To validate our model, we compared the average of three metrics: average distance from the bottom $\overline{D}$, average speed $\overline{v}=\langle v(t)\rangle$, and average absolute turn rate $\overline{\omega }=\langle \left|\omega (t)\right|\rangle$ between experimental and numerical data for the three different time windows. Our simulations consist in solving the closed-loop system in Eqs. (1), (3), (5), (6) for each of the three time windows of 2 min, yielding a total of 6 min of simulation time. During each time window, we used the corresponding set of calibrated parameters found in the previous section. At the beginning of the simulations, all initial conditions were randomly chosen, while for the second and third windows the initial conditions correspond to the final values obtained from the simulation in the previous time window.

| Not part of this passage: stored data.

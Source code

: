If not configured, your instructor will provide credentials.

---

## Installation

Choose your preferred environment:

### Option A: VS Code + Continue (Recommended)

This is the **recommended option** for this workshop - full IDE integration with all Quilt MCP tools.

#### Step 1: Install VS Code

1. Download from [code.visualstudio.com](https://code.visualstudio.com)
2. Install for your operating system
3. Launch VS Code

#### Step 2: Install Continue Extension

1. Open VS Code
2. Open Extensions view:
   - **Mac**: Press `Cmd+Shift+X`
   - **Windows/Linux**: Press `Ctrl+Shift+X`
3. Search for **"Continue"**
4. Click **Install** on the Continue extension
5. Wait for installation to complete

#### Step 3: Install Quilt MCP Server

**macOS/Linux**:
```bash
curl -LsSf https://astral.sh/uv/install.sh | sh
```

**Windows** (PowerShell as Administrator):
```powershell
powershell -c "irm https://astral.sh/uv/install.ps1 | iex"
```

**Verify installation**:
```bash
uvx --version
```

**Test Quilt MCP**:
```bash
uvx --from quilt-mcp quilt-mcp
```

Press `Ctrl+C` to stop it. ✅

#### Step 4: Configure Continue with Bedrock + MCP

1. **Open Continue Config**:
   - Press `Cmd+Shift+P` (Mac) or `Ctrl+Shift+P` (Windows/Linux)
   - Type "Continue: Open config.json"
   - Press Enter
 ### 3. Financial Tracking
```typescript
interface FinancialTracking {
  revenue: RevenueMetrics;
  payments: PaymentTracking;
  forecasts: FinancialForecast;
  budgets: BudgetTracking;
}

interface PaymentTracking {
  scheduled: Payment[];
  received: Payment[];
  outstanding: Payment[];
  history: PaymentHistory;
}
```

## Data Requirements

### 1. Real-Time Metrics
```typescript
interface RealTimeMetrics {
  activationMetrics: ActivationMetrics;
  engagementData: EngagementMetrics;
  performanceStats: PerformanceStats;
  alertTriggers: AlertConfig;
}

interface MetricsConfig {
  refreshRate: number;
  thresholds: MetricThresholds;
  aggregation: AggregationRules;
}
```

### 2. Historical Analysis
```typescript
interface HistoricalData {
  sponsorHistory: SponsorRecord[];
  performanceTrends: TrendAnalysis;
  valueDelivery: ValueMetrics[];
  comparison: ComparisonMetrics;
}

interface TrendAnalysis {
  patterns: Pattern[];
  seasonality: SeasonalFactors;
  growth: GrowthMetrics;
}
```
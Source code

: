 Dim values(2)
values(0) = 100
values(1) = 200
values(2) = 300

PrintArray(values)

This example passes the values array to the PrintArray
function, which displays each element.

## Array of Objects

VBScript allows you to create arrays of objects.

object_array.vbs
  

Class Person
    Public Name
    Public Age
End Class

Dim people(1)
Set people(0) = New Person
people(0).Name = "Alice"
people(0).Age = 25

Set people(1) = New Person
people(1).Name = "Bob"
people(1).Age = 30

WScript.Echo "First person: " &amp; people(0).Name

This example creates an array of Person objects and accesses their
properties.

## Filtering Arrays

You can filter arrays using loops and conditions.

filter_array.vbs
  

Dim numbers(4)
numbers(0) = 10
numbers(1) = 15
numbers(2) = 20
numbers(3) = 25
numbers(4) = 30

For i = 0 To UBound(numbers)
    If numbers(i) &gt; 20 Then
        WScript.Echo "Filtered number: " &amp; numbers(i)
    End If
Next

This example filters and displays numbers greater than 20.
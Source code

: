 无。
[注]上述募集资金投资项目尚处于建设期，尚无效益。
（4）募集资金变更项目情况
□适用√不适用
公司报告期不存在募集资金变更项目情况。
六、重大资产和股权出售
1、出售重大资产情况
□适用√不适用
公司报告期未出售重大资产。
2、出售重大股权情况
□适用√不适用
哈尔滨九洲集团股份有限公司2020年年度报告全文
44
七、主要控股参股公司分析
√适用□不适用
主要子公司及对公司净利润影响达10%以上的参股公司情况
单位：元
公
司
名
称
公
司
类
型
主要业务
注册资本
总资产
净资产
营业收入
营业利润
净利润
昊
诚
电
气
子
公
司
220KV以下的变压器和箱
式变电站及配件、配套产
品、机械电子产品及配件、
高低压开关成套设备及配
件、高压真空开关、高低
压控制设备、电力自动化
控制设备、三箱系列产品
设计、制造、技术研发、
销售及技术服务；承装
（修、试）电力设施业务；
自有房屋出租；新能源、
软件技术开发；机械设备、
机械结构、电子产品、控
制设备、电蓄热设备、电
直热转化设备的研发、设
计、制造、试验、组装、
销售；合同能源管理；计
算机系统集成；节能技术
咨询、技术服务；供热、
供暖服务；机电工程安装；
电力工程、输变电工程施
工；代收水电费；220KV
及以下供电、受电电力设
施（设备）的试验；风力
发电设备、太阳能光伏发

The results are shown in Fig. 5. Therein, we notice a remarkable agreement between numerical and experimental results. Not only does our model capture the tendency to swim at the bottom of the tank, but also it predicts its time evolution, whereby fish tends to reduce geotaxis as time progresses [6]. This time-dependent behavior was also observed in independent experiments, where the initial strong geotactic activity is associated with a defensive mechanism that gradually vanishes as the fish habituates to the novel environment or the effect of the pharmacological manipulation decays [26], [27].

V. Conclusions

In this paper, we developed a data-driven mathematical model of geotaxis in adult zebrafish. We extended previous zebrafish models by incorporating a feedback control loop that adjusts the turn rate of the fish according to the position along the water column and its heading angle. This simple, yet effective, control mechanism allows the fish to dive and perform geotaxis. Our model was calibrated using a set of real data, and its effectiveness was tested by comparing the average scoring of three different behavioral metrics evaluated with real and synthetic data. Our results demonstrate that the proposed feedback mechanism can reproduce the geotactic response of real experiments and their time evolution.

This study complements our previous work [12] that examined freezing response through open-loop hybrid dynamics, by making a, critical step toward the ability to study anxiety-related disorders through in-silico experiments. Future work should seek to integrate these efforts toward a comprehensive three-dimensional model, that could capture freezing and geotaxis, for the investigation of the effect of different pharmacological manipulations on behavior.